Just as the opposition has been claiming all this time - the dead live on in our Electoral Rolls. But fortunately, not in our breakfast rolls. And if Beethoven were from Malaysia, his name would probably be on there, too.
From Aljazeera, posted late yesterday evening.
Here's Walski's favorite part from the news report:
"When you talk about the dead on the rolls, I admit there are a lot," Abdul Rashid, Malaysia's Election Commission chairman, said on Friday.
"That's why we are going from village to village to verify the dead."
(read the rest of the article here)
Once a registered voter, forever a registered voter, eh? This, of course, raises a few other interesting questions in Walski's mind.
For instance, does a dead person's vote count as a full vote, or merely a fraction of a vote? And is it dependent on the stage of decomposition? "Okay, Mr. Dead Person, you still got some flesh clinging to them bones - we'll give you 0.456 of a vote". Gives a whole new dimension to the term spoilt votes now, doesn't it?
(more dead voter queries in the full post)
And are the dead voters required to go to the polling stations personally, or are they allowed to vote by post? Or are mediums involved in determining the dead's choice?
Of course, the notion of dead voters votes actually being cast was, of course, dismissed by the Election Commission chairman. You know, the phantom voter thing that the opposition always brings up. Abdul Rashid, however, neither confirmed nor denied the possibility of the dead actually casting their votes. Somehow.

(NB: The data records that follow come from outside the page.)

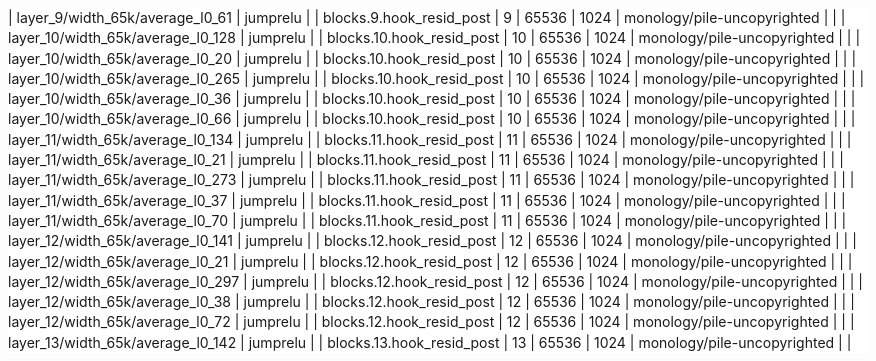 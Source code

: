 | layer_9/width_65k/average_l0_61    | jumprelu       |               | blocks.9.hook_resid_post  |            9 |   65536 |           1024 | monology/pile-uncopyrighted |                         |
| layer_10/width_65k/average_l0_128  | jumprelu       |               | blocks.10.hook_resid_post |           10 |   65536 |           1024 | monology/pile-uncopyrighted |                         |
| layer_10/width_65k/average_l0_20   | jumprelu       |               | blocks.10.hook_resid_post |           10 |   65536 |           1024 | monology/pile-uncopyrighted |                         |
| layer_10/width_65k/average_l0_265  | jumprelu       |               | blocks.10.hook_resid_post |           10 |   65536 |           1024 | monology/pile-uncopyrighted |                         |
| layer_10/width_65k/average_l0_36   | jumprelu       |               | blocks.10.hook_resid_post |           10 |   65536 |           1024 | monology/pile-uncopyrighted |                         |
| layer_10/width_65k/average_l0_66   | jumprelu       |               | blocks.10.hook_resid_post |           10 |   65536 |           1024 | monology/pile-uncopyrighted |                         |
| layer_11/width_65k/average_l0_134  | jumprelu       |               | blocks.11.hook_resid_post |           11 |   65536 |           1024 | monology/pile-uncopyrighted |                         |
| layer_11/width_65k/average_l0_21   | jumprelu       |               | blocks.11.hook_resid_post |           11 |   65536 |           1024 | monology/pile-uncopyrighted |                         |
| layer_11/width_65k/average_l0_273  | jumprelu       |               | blocks.11.hook_resid_post |           11 |   65536 |           1024 | monology/pile-uncopyrighted |                         |
| layer_11/width_65k/average_l0_37   | jumprelu       |               | blocks.11.hook_resid_post |           11 |   65536 |           1024 | monology/pile-uncopyrighted |                         |
| layer_11/width_65k/average_l0_70   | jumprelu       |               | blocks.11.hook_resid_post |           11 |   65536 |           1024 | monology/pile-uncopyrighted |                         |
| layer_12/width_65k/average_l0_141  | jumprelu       |               | blocks.12.hook_resid_post |           12 |   65536 |           1024 | monology/pile-uncopyrighted |                         |
| layer_12/width_65k/average_l0_21   | jumprelu       |               | blocks.12.hook_resid_post |           12 |   65536 |           1024 | monology/pile-uncopyrighted |                         |
| layer_12/width_65k/average_l0_297  | jumprelu       |               | blocks.12.hook_resid_post |           12 |   65536 |           1024 | monology/pile-uncopyrighted |                         |
| layer_12/width_65k/average_l0_38   | jumprelu       |               | blocks.12.hook_resid_post |           12 |   65536 |           1024 | monology/pile-uncopyrighted |                         |
| layer_12/width_65k/average_l0_72   | jumprelu       |               | blocks.12.hook_resid_post |           12 |   65536 |           1024 | monology/pile-uncopyrighted |                         |
| layer_13/width_65k/average_l0_142  | jumprelu       |               | blocks.13.hook_resid_post |           13 |   65536 |           1024 | monology/pile-uncopyrighted |                         |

Time to bring in Seekers Malaysia to help with the investigations, Walski tells ya. Strange things are afoot in the Malaysian electoral rolls. Including the Mystery of the 120 Ethnic Indian Voters in the Batu Talam rolls. In an area claimed by PAS to only be inhabited by Malays and Orang Asli (indigenous people). Red Indians, perhaps? Yellowmutu Eaglelingam a/l Skulking Crowsamy...
And this business about going around from village to village, to verify the dead? Walski can just imagine the electoral roll, posted at the local village notice board, with this important note:
If your name appears on this list, and you are dead, kindly report to the Election Commission representative visiting your local penghulu, immediately.
Probably a good exercise, too. You know, just to make sure an individual is really dead, and not just pretending to be deceased for tax purposes.
Come to think of it, since the idea of dead voters is kinda scary to some, could this be the real reason why PKR and PAS decided to boycot the Batu Talam by-elections?
Who ya gonna call?
Walski's post-title explanatory note: Apart from the ability to vote, it is also known that the Dead Can Dance, one of Walski's favorite music groups from the 80's and 90's. And like justifying the existence of dead voters on the rolls, trying to place Dead Can Dance into a neatly compartmentalized music genre is equally as difficult. According to Wikipedia, the term Dead Can Dance means "putting life back into something that's dead, or no longer in use".
Dead Can Dance. comprising Lisa Gerrard and Brendan Perry, was formed in 1981, and were originally from Melbourne, Australia. They later moved to London, England, and were signed to 4AD, a notable alternative/indie music recording label. Dead Can Dance produced numerous albums, including "Within the Realm of a Dying Sun", whose cover art is shown here. They disbanded in 1998, but reformed briefly for a world tour in 2005.